In the material below, find every line with "model" and pull it out.
╭──
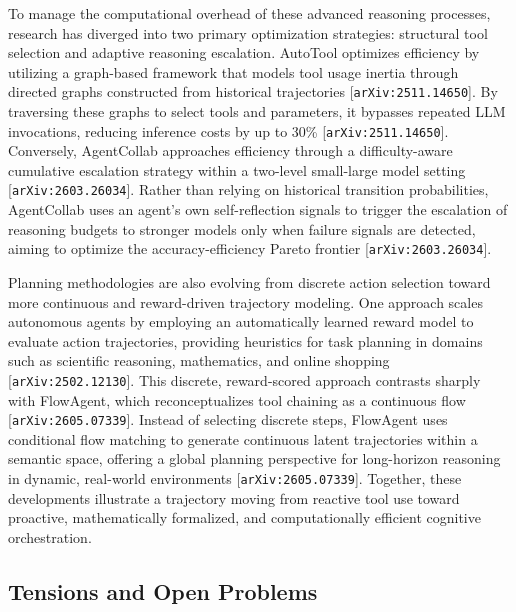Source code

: \documentclass[11pt]{article}
\begin{document}
To manage the computational overhead of these advanced reasoning processes, research has diverged into two primary optimization strategies: structural tool selection and adaptive reasoning escalation. AutoTool optimizes efficiency by utilizing a graph-based framework that models tool usage inertia through directed graphs constructed from historical trajectories [\texttt{arXiv:2511.14650}]. By traversing these graphs to select tools and parameters, it bypasses repeated LLM invocations, reducing inference costs by up to 30\% [\texttt{arXiv:2511.14650}]. Conversely, AgentCollab approaches efficiency through a difficulty-aware cumulative escalation strategy within a two-level small-large model setting [\texttt{arXiv:2603.26034}]. Rather than relying on historical transition probabilities, AgentCollab uses an agent's own self-reflection signals to trigger the escalation of reasoning budgets to stronger models only when failure signals are detected, aiming to optimize the accuracy-efficiency Pareto frontier [\texttt{arXiv:2603.26034}].

Planning methodologies are also evolving from discrete action selection toward more continuous and reward-driven trajectory modeling. One approach scales autonomous agents by employing an automatically learned reward model to evaluate action trajectories, providing heuristics for task planning in domains such as scientific reasoning, mathematics, and online shopping [\texttt{arXiv:2502.12130}]. This discrete, reward-scored approach contrasts sharply with FlowAgent, which reconceptualizes tool chaining as a continuous flow [\texttt{arXiv:2605.07339}]. Instead of selecting discrete steps, FlowAgent uses conditional flow matching to generate continuous latent trajectories within a semantic space, offering a global planning perspective for long-horizon reasoning in dynamic, real-world environments [\texttt{arXiv:2605.07339}]. Together, these developments illustrate a trajectory moving from reactive tool use toward proactive, mathematically formalized, and computationally efficient cognitive orchestration.

\subsection{Tensions and Open Problems}
\end{document}
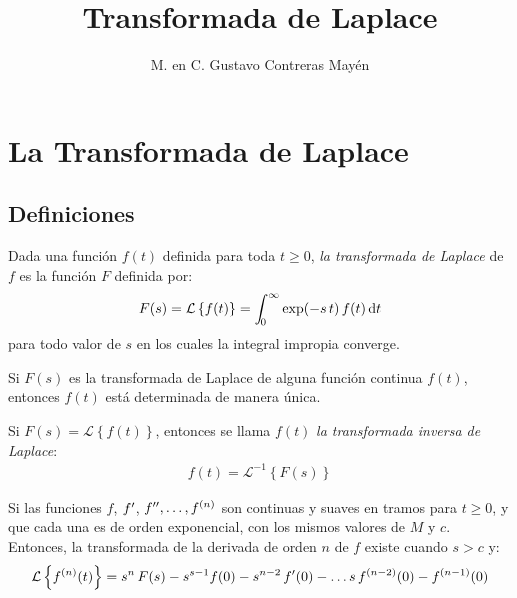 
\title{Transformada de Laplace} \vspace{-3ex}
\author{M. en C. Gustavo Contreras Mayén}
\date{ }
\newcommand{\Cancel}[2][black]{{\color{#1}\cancel{\color{black}#2}}}

\vspace{-4cm}
\maketitle
\fontsize{14}{14}\selectfont
\tableofcontents
\newpage


\section{La Transformada de Laplace}
\subsection{Definiciones}

Dada una función $f(t)$ definida para toda $t \geq 0$, \emph{la transformada de Laplace} de $f$ es la función $F$ definida por:
\begin{align*}
F(s) = \mathcal{L} \left\{ f(t) \right\} = \scaleint{5ex}_{\bs 0}^{\infty} \exp(-s \, t) \, f(t) \dd{t}
\end{align*}
para todo valor de $s$ en los cuales la integral impropia converge.
\par
Si $F(s)$ es la transformada de Laplace de alguna función continua $f(t)$,  entonces $f(t)$ está determinada de manera única.
\par
Si $F(s) = \mathcal{L} \left\{ f(t) \right\}$, entonces se llama $f(t)$ \emph{la transformada inversa de Laplace}:
\begin{align*}
f(t) = \mathcal{L}^{-1} \left\{ F(s) \right\}
\end{align*}

Si las funciones $f$, ${f}^{\prime}$, ${f}^{\prime \prime}, \ldots, {f}^{(n)}$ son continuas y suaves en tramos para $t \geq 0$, y que cada una es de orden exponencial, con los mismos valores de $M$ y $c$. Entonces, la transformada de la derivada de orden $n$ de $f$ existe cuando $s > c$ y:
\begin{align*}
\mathcal{L} \left\{ {f}^{(n)} (t) \right\} = s^{n} \, F(s) - s^{s-1} f(0) - s^{n-2} \, {f}^{\prime}(0) - \ldots s \, {f}^{(n-2)}(0) - {f}^{(n-1)}(0)
\end{align*}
╰──
• Answer for this exercise
To manage the computational overhead of these advanced reasoning processes, research has diverged into two primary optimization strategies: structural tool selection and adaptive reasoning escalation. AutoTool optimizes efficiency by utilizing a graph-based framework that models tool usage inertia through directed graphs constructed from historical trajectories [\texttt{arXiv:2511.14650}]. By traversing these graphs to select tools and parameters, it bypasses repeated LLM invocations, reducing inference costs by up to 30\% [\texttt{arXiv:2511.14650}]. Conversely, AgentCollab approaches efficiency through a difficulty-aware cumulative escalation strategy within a two-level small-large model setting [\texttt{arXiv:2603.26034}]. Rather than relying on historical transition probabilities, AgentCollab uses an agent's own self-reflection signals to trigger the escalation of reasoning budgets to stronger models only when failure signals are detected, aiming to optimize the accuracy-efficiency Pareto frontier [\texttt{arXiv:2603.26034}].
Planning methodologies are also evolving from discrete action selection toward more continuous and reward-driven trajectory modeling. One approach scales autonomous agents by employing an automatically learned reward model to evaluate action trajectories, providing heuristics for task planning in domains such as scientific reasoning, mathematics, and online shopping [\texttt{arXiv:2502.12130}]. This discrete, reward-scored approach contrasts sharply with FlowAgent, which reconceptualizes tool chaining as a continuous flow [\texttt{arXiv:2605.07339}]. Instead of selecting discrete steps, FlowAgent uses conditional flow matching to generate continuous latent trajectories within a semantic space, offering a global planning perspective for long-horizon reasoning in dynamic, real-world environments [\texttt{arXiv:2605.07339}]. Together, these developments illustrate a trajectory moving from reactive tool use toward proactive, mathematically formalized, and computationally efficient cognitive orchestration.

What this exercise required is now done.